It makes the black box slightly more transparent. Knowing more in this regard allows us to be more precise—you go from prompt tweak witchcraft and divination to more of possible science and precise method.
Can this method be extended to go down to the sentence level ?
In the example it shows how much of the reason for an answer is due to data from Wikipedia. Can it drill down to show paragraph or sentence level that influences the answer ?
Your question should be "Can it drill down to show the paragraphs or sentences that influence the answer?"
I believe that the plagiarism complaint about llm models comes from the assumption that there is a one-to-one relationship between training and answers. I think the real and delightfully messier situation is that there is a many-to-one relationship.
Exactly! We will have a future post that shows this more granularly over the coming weeks. Here is a post we wrote on how this works at smaller scale: https://www.guidelabs.ai/post/prism/
Oh, that looks like a wonderful article. I just skimmed it, and I hope to get back to it later today. One thing I would love to see is how much of the training set is substantially similar to each other, especially in the code training set.

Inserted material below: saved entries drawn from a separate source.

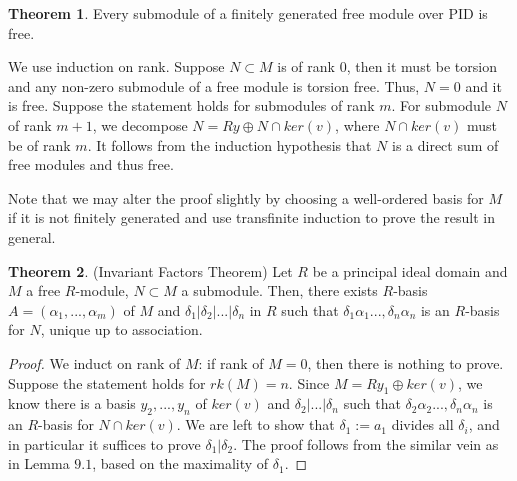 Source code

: \documentclass{article}
\theoremstyle{definition}
\newtheorem{theorem}{Theorem}[section]
\theoremstyle{definition}
\theoremstyle{definition}
\theoremstyle{definition}
\theoremstyle{definition}
\theoremstyle{definition}
\theoremstyle{definition}
\begin{document}
\begin{tcolorbox}[colback=red!5!white,colframe=red!30!white]
\begin{theorem}
Every submodule of a finitely generated free module over PID is free.
\end{theorem}
\end{tcolorbox}
We use induction on rank. Suppose $N\subset M$ is of rank $0$, then it must be torsion and any non-zero submodule of a free module is torsion free. Thus, $N=0$ and it is free. Suppose the statement holds for submodules of rank $m$. For submodule $N$ of rank $m+1$, we decompose $N= Ry\oplus N\cap ker(v)$, where $ N\cap ker(v)$ must be of rank $m$. It follows from the induction hypothesis that $N$ is a direct sum of free modules and thus free. 

Note that we may alter the proof slightly by choosing a well-ordered basis for $M$ if it is not finitely generated and use transfinite induction to prove the result in general.



\begin{tcolorbox}[colback=red!5!white,colframe=red!30!white]
\begin{theorem}
(Invariant Factors Theorem) Let $R$ be a principal ideal domain and $M$ a free $R$-module, $N\subset M$ a submodule. Then, there exists $R$-basis $A=(\alpha_1,...,\alpha_m)$ of $M$ and $\delta_1|\delta_2|...|\delta_n$ in $R$ such that $\delta_1\alpha_1...,\delta_n\alpha_n$ is an $R$-basis for $N$, unique up to association. 
\end{theorem}
\end{tcolorbox}
\begin{proof}
We induct on rank of $M$: if rank of $M=0$, then there is nothing to prove. Suppose the statement holds for $rk(M)=n$. Since $M=Ry_1\oplus ker(v)$, we know there is a basis $y_2,...,y_{n}$ of $ker(v)$ and $\delta_2|...|\delta_n$ such that $\delta_2\alpha_2...,\delta_n\alpha_n$ is an $R$-basis for $N\cap ker(v)$. We are left to show that $\delta_1:=a_1$ divides all $\delta_i$, and in particular it suffices to prove $\delta_1|\delta_2$. The proof follows from the similar vein as in Lemma $9.1$, based on the maximality of $\delta_1$.  
   
\end{proof}
\end{document}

Great questions. We have several posts in the works that will drill down more into these things. The model was actually designed to answer these questions for any sentence (or group of tokens it generates).
It can tell you which specific text (chunk) in the training data that led to the output the model generated. We plan to show more concrete demos of this capability over the coming weeks.
It can tell you where in the model's representation it learned about science, art, religion etc. And you can trace all of these to either to input context, training data, or model's representations.
Does it? If i make a system prompt for most models right now, tell them they were trained on {list} of datasets, and to attribute their answer to their training data, i get quite similar output. It even seems quite reasonable. The reason being each data corpus has a "vibe" to it and the predictions simply assign response vibe to dataset vibe.